Live from DMA2010: 4 Ways to Make Copy More Measurable
Rather than trot out his own campaigns, Grant Johnson, creative director and founder of Johnson Direct, presented many third-party examples, both good and bad, of marketing—direct mail, brand advertising in magazines, email copy, etc.—that related to his topic: "Lucky 13: Proven Tips and Tricks for Making Your Copy More Measurable in All Media."
Here are 4 ways that Johnson suggested to make marketing copy more measurable for a company:
1. Copy is critical to your results
"Overall, there's a lack of understanding that copy is the primary driver of conversions," said Johnson, who instead sees an overemphasis on design in direct mail, often before copy is even conceived. "

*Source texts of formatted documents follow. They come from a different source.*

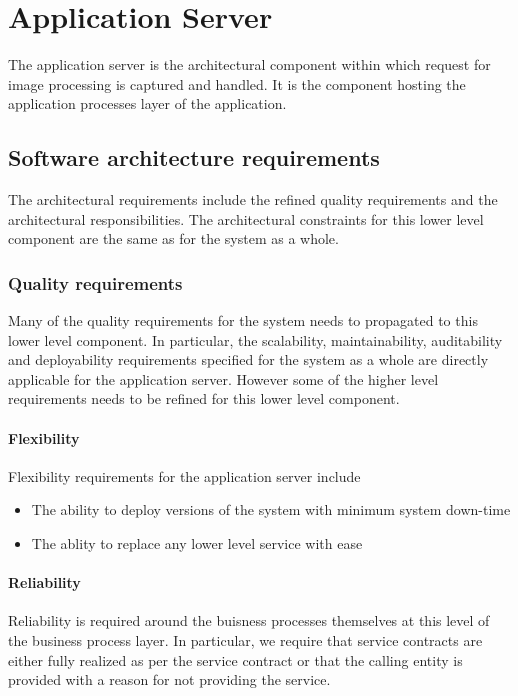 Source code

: \documentclass[a4paper,12pt]{report}
\begin{document}
\section {Application Server}
The application server is the architectural component within which request for image processing is captured and handled. It is the component hosting the application processes layer of the application.

\subsection {Software architecture requirements}
The architectural requirements include the refined quality requirements and the architectural responsibilities. The architectural constraints for this lower level component are the same as for the system as a whole.

\subsubsection {Quality requirements}
Many of the quality requirements for the system needs to propagated to this lower level component.
In particular, the scalability, maintainability, auditability and deployability requirements specified for the system as a whole are directly applicable for the application server. However some of the higher level requirements needs to be refined for this lower level component.

\paragraph {Flexibility} 
\hfill \break
 Flexibility requirements for the application server include
	\begin{itemize}
		\item The ability to deploy versions of the system with minimum system down-time
		\item The ablity to replace any lower level service with ease
	\end{itemize}
\paragraph {Reliability}
\hfill \break
	Reliability is required around the buisness processes themselves at this level of the business process layer.
	In particular, we require that service contracts are either fully realized as per the service contract or that the calling entity is provided with a reason  for not providing the service.
\end{document}
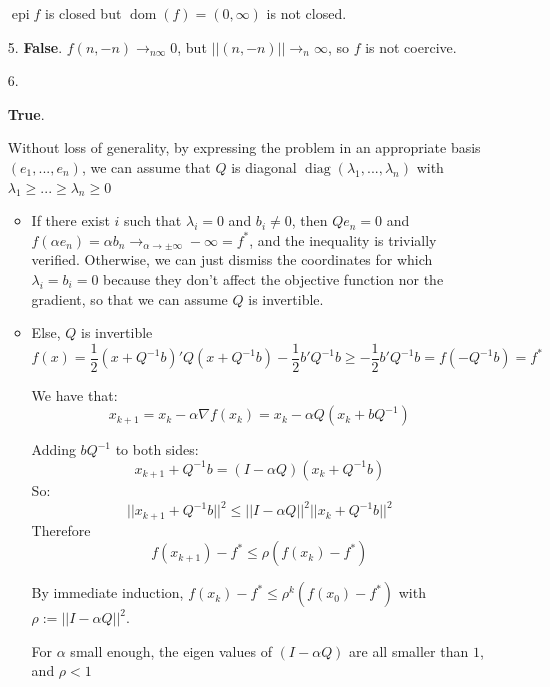 \documentclass[12pt]{article}
\DeclareMathOperator{\epi}{epi}
\DeclareMathOperator{\dom}{dom}
\DeclareMathOperator{\diag}{diag}
\begin{document}
\begin{enumerate}
  $\epi f$ is closed but  $\dom(f) = (0, \infty)$ is not closed.

\item[5.]
  \textbf{False}.
  $f(n, -n) \rightarrow_{n \infty} 0$, but $||(n, -n)|| \rightarrow_n \infty$, so $f$ is not coercive.


\item[6.]
  
  \textbf{True}.

  Without loss of generality, by expressing the problem in an appropriate basis $(e_1, ..., e_n)$, we can assume that $Q$ is diagonal $\diag(\lambda_1, ... , \lambda_n)$ with $\lambda_1 \ge ... \ge \lambda_n \ge 0$
  
  \begin{itemize}
  \item If there exist $i$ such that $\lambda_i = 0$ and $b_i \ne 0$, then $Qe_n = 0$ and $f(\alpha e_n) = \alpha b_n \rightarrow_{\alpha \rightarrow \pm \infty} -\infty = f^*$, and the inequality is trivially verified.
    Otherwise, we can just dismiss the coordinates for which $\lambda_i = b_i = 0$ because they don't affect the objective function nor the gradient, so that we can assume $Q$ is invertible.
  \item Else, $Q$ is invertible
    $$f(x) = \frac12 (x+Q^{-1}b)'Q(x+Q^{-1}b) - \frac12 b'Q^{-1}b \ge - \frac12 b'Q^{-1}b = f(-Q^{-1}b) = f^* $$

    We have that:
    $$x_{k+1} = x_k - \alpha \nabla f(x_k)
    = x_k - \alpha Q(x_k+bQ^{-1})$$

    Adding $bQ^{-1}$ to both sides:
    $$x_{k+1}+Q^{-1}b = (I - \alpha Q) (x_k +Q^{-1}b)$$
    So:
    $$||x_{k+1}+Q^{-1}b||^2 \le ||I-\alpha Q||^2 ||x_k + Q^{-1}b||^2$$
    Therefore
    $$f(x_{k+1}) - f^* \le \rho (f(x_k) - f^*)$$

    By immediate induction, $f(x_k) - f^* \le \rho^k (f(x_0) - f^*)$ with $\rho := ||I-\alpha Q||^2$.
    
    For $\alpha$ small enough, the eigen values of $(I - \alpha Q)$ are all smaller than $1$, and $\rho < 1$
  \end{itemize}
  
\end{enumerate}
\end{document}
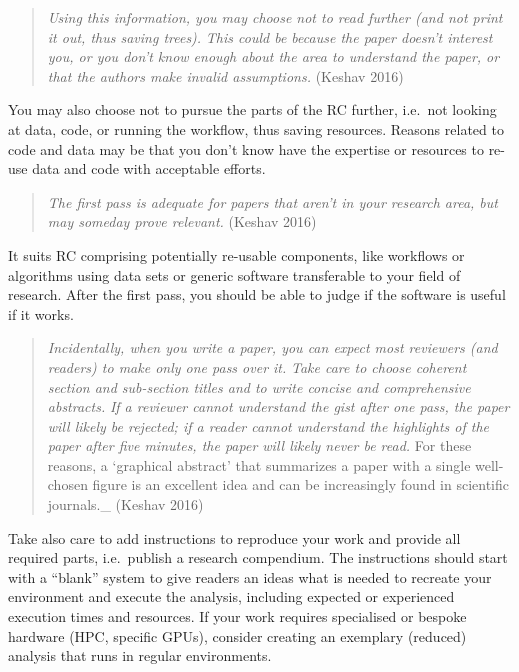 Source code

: \documentclass[fleqn,10pt]{wlpeerj} %
\begin{document}
\begin{quote}
\emph{Using this information, you may choose not to read further (and
not print it out, thus saving trees).} \emph{This could be because the
paper doesn't interest you, or you don't know enough about the area to
understand the paper, or that the authors make invalid assumptions.}
(Keshav 2016)
\end{quote}

You may also choose not to pursue the parts of the RC further, i.e.~not
looking at data, code, or running the workflow, thus saving resources.
Reasons related to code and data may be that you don't know have the
expertise or resources to re-use data and code with acceptable efforts.

\begin{quote}
\emph{The first pass is adequate for papers that aren't in your research
area, but may someday prove relevant.} (Keshav 2016)
\end{quote}

It suits RC comprising potentially re-usable components, like workflows
or algorithms using data sets or generic software transferable to your
field of research. After the first pass, you should be able to judge if
the software is useful if it works.

\begin{quote}
\emph{Incidentally, when you write a paper, you can expect most
reviewers (and readers) to make only one pass over it.} \emph{Take care
to choose coherent section and sub-section titles and to write concise
and comprehensive abstracts.} \emph{If a reviewer cannot understand the
gist after one pass, the paper will likely be rejected; if a reader
cannot understand the highlights of the paper after five minutes, the
paper will likely never be read.} For these reasons, a `graphical
abstract' that summarizes a paper with a single well-chosen figure is an
excellent idea and can be increasingly found in scientific journals.\_
(Keshav 2016)
\end{quote}

Take also care to add instructions to reproduce your work and provide
all required parts, i.e.~publish a research compendium. The instructions
should start with a ``blank'' system to give readers an ideas what is
needed to recreate your environment and execute the analysis, including
expected or experienced execution times and resources. If your work
requires specialised or bespoke hardware (HPC, specific GPUs), consider
creating an exemplary (reduced) analysis that runs in regular
environments.
\end{document}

"It's key to sell your offer or message position, not your product or service. It's the reason people will want to respond now," explained Johnson, who reminded attendees to test offers, positioning and messaging.
2. Establish credibility
Johnson warned about "too good to be true" offers. For example, if a company is offering a terrific bargain, it's important to legitimize that offer with the company's brand rather than an empty corner card, which will raise red flags among prospects.
Johnson mentioned that testimonials help raise credibility, along with citing impressive statistics and perhaps listing customers, investors and principals.
3. Test headlines
Whether you're sending out an email or direct mail piece, those subject lines or teasers must be tested, stated Johnson. He's a fan of using questions on the mail piece, for example, or even fascinations, which are a common feature of Boardroom's newsletter acquisition letters, such as "How to combat afternoon fatigue with this all-natural supplement ... see inside."
"You always need to ask: How does this headline compel continued reading?" said Johnson, speaking about getting prospects opening that email or direct mail piece.
4. Hook them with engagement
We're in an age in which prospects don't give companies much of a shot at keeping their attention. If they get to your letter, the key part of the package that can truly "sell" the company to the prospect, then that first sentence must be a doozy, said Johnson. "Does that first sentence urge them to read more? Is it short and captivating? Or is it long and boring?" he asked the audience.
Johnson has found that first sentences that boldly state a promise or a unique selling position tend to garner better response than those without either.